Acerca da Feira o facto de não a viver há vários anos inibe-me de opinar, relatar impressões colhidas noutras não acrescenta muito porque a ânima é diferente, leio o programa, revejo refulgentes imagens dos idos de outros tempos, a ilusão traz-me de volta os perfumes primaveris vindos do extinto Mercado Municipal, a rua Direita envolta em picante alacridade, um formidável ambiente de festa. É melhor desvanecer a ilusão que para isso o cineasta Jean Renoir foi e é o grande Mestre, o dia das Cantarinhas sendo grande tornava-se pequeno pois passava pela ida a Cabeça Boa visitar o Senhor.

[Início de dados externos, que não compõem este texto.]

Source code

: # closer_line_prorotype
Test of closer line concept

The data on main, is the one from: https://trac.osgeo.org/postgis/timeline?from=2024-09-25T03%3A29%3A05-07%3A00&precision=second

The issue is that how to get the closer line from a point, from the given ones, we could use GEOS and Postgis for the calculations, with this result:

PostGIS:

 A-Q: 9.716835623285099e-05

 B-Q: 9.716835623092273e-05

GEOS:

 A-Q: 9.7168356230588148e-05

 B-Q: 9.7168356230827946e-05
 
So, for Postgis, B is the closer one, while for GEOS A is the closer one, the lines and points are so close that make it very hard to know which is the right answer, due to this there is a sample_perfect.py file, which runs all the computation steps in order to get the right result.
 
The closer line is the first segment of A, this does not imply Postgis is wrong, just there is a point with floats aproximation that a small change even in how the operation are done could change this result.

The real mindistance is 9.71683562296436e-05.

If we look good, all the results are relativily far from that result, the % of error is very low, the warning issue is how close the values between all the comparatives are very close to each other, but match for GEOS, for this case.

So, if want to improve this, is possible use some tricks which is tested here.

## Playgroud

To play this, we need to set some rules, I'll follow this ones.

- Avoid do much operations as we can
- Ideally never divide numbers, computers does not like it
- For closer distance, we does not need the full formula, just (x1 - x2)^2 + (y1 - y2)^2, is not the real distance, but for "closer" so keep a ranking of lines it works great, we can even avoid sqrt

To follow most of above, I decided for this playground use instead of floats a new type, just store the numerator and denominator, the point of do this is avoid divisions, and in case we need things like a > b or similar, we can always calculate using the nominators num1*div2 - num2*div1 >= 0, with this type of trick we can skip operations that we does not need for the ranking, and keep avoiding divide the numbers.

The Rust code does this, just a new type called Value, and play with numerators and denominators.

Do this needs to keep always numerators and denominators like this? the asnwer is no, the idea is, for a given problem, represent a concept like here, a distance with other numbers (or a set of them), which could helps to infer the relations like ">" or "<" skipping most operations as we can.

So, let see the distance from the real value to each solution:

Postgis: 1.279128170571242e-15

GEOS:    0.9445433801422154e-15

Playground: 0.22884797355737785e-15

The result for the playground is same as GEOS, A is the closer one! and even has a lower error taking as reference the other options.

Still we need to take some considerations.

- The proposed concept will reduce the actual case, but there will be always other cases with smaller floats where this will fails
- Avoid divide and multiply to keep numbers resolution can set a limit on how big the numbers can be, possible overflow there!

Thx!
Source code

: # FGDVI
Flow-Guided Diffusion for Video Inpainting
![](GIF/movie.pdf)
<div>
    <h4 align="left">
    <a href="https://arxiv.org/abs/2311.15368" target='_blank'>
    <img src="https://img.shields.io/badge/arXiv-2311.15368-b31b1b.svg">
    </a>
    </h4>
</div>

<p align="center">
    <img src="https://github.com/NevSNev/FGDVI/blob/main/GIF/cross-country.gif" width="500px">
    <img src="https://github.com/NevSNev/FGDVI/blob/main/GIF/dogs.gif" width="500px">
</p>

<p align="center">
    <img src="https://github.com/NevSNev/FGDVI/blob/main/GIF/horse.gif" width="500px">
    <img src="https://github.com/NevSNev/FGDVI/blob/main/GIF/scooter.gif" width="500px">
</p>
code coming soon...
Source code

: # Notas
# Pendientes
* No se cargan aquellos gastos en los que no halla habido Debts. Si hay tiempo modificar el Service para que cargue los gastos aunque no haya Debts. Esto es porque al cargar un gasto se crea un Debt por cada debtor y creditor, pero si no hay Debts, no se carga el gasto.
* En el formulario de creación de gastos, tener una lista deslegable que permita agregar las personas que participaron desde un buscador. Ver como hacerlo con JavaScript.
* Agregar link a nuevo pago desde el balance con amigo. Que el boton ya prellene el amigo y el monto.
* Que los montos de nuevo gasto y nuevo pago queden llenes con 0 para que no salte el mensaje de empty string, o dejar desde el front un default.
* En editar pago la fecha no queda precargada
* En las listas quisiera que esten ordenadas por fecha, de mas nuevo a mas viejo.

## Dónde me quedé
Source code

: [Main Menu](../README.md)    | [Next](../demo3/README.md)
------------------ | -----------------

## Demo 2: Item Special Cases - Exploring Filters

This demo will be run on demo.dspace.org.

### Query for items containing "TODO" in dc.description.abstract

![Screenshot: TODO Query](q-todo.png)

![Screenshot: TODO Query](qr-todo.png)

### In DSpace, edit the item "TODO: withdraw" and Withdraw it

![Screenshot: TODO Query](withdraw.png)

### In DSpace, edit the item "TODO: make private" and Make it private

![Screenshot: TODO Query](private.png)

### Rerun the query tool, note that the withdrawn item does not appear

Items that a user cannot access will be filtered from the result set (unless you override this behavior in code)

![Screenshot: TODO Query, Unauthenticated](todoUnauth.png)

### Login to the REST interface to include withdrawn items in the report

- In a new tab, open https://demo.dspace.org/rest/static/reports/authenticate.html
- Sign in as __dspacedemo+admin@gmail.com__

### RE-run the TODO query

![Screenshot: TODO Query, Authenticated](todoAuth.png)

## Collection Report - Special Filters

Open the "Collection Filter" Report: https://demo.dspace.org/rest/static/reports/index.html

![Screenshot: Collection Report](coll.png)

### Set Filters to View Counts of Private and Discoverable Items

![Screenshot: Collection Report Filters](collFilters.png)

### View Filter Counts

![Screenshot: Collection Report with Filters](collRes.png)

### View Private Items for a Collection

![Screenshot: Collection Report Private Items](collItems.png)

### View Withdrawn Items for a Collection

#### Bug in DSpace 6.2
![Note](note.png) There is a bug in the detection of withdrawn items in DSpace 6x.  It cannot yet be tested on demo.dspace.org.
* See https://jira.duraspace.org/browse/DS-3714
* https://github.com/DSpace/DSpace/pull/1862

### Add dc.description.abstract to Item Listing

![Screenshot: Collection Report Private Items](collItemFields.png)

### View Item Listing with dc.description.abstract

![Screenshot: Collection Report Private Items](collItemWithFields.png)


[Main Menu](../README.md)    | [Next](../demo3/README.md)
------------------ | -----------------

Ia a pé, enrolado na namorada imitando os soldados que faziam guarda de honra ao túmulo de Dimitrov como vi mais tarde em Sofia, onde na cave da Catedral Alexandre Nevski contemplei precioso núcleo de ícones.
Agora duvido que se vejam as cabazes e cabazes merendeiros a verterem molhos e a desencadearem deliciosos odores a comida, o progresso também se encarregou de produzir transformações nesta matéria, felizmente, o apetite continua e os relvados prontos a receberem mantas merendeiras ainda não terão desaparecido.
As paisagens festivas estão muito valorizadas no nicho do turismo ambiental, os impressionistas deixaram deslumbrantes quadros a registarem festanças ao ar livre, Manet, Monet, Renoir por si só dão substância a inúmeras acções culturais de aglutinação de cromatismos, em Bragança também existem obras capazes de tal, no concelho os fundos patrimoniais noutros segmentos são excelentes, por assim ser entendo que a feira/festa das Cantarinhas, todas as festividades devem servir de forma e fundo à exaltação da nossa herança cultural. Os ingleses vendem os casamentos da realeza desde a caneca de cerâmica até à flauta de madeira aludindo aos enlaces, nós não somo ingleses, mas não podemos ser ingénuos, eles aproveitaram valentemente a nossa fraqueza, tal como as saudades que tenho da Feira dos anos sessenta por todos motivos, fiquemos com as recordações de modo a servirem de acicate a exaltarmos (e vendermos) as expressões que a terra dá, no caso concreto argila moldada, ou não ostentássemos a faixa do reino maravilhoso. E, por aludir ao «reino» áspero que nos empurrou para as sete partidas do Mundo, nos finais deste mês das cantigas do Maio e das Maias misteriosas, vai realizar-se em Lisboa um Congresso Transmontano, veremos se será outro Congresso Transmontano, ou mais um!